__ACTIVITY__
Only one stretch of the data below should be repeated: the lines from the line containing "### 2. Process Validation" through the line containing "- Arbitration and conflict testing", inclusive, exactly as they are.

__Source texts of formatted documents__
■ ■ ■ ■
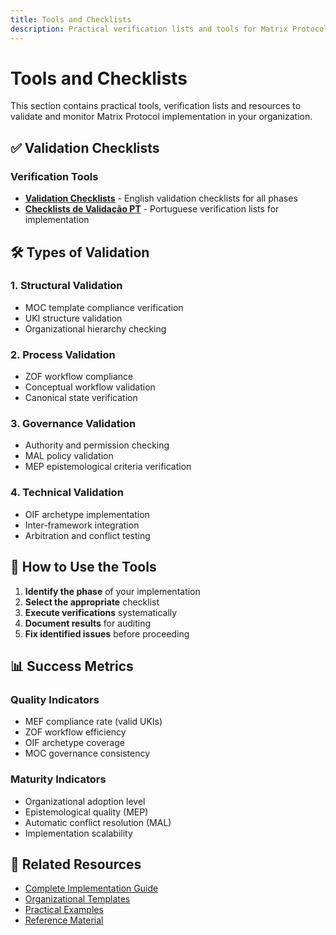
 ```yaml
---
title: Tools and Checklists
description: Practical verification lists and tools for Matrix Protocol implementation validation
---
```


# Tools and Checklists

This section contains practical tools, verification lists and resources to validate and monitor Matrix Protocol implementation in your organization.

## ✅ Validation Checklists

### Verification Tools
- **[Validation Checklists](./validation-checklists)** - English validation checklists for all phases
- **[Checklists de Validação PT](./validation-checklists-pt)** - Portuguese verification lists for implementation

## 🛠️ Types of Validation

### 1. Structural Validation
- MOC template compliance verification
- UKI structure validation
- Organizational hierarchy checking

### 2. Process Validation
- ZOF workflow compliance
- Conceptual workflow validation
- Canonical state verification

### 3. Governance Validation
- Authority and permission checking
- MAL policy validation
- MEP epistemological criteria verification

### 4. Technical Validation
- OIF archetype implementation
- Inter-framework integration
- Arbitration and conflict testing

## 🎯 How to Use the Tools

1. **Identify the phase** of your implementation
2. **Select the appropriate** checklist
3. **Execute verifications** systematically
4. **Document results** for auditing
5. **Fix identified issues** before proceeding

## 📊 Success Metrics

### Quality Indicators
- MEF compliance rate (valid UKIs)
- ZOF workflow efficiency
- OIF archetype coverage
- MOC governance consistency

### Maturity Indicators
- Organizational adoption level
- Epistemological quality (MEP)
- Automatic conflict resolution (MAL)
- Implementation scalability

## 📖 Related Resources

- [Complete Implementation Guide](../implementation-guide)
- [Organizational Templates](../templates)
- [Practical Examples](../examples)
- [Reference Material](../reference)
■ ■ ■ ■
__ANSWER SPACE__
### 2. Process Validation
- ZOF workflow compliance
- Conceptual workflow validation
- Canonical state verification

### 3. Governance Validation
- Authority and permission checking
- MAL policy validation
- MEP epistemological criteria verification

### 4. Technical Validation
- OIF archetype implementation
- Inter-framework integration
- Arbitration and conflict testing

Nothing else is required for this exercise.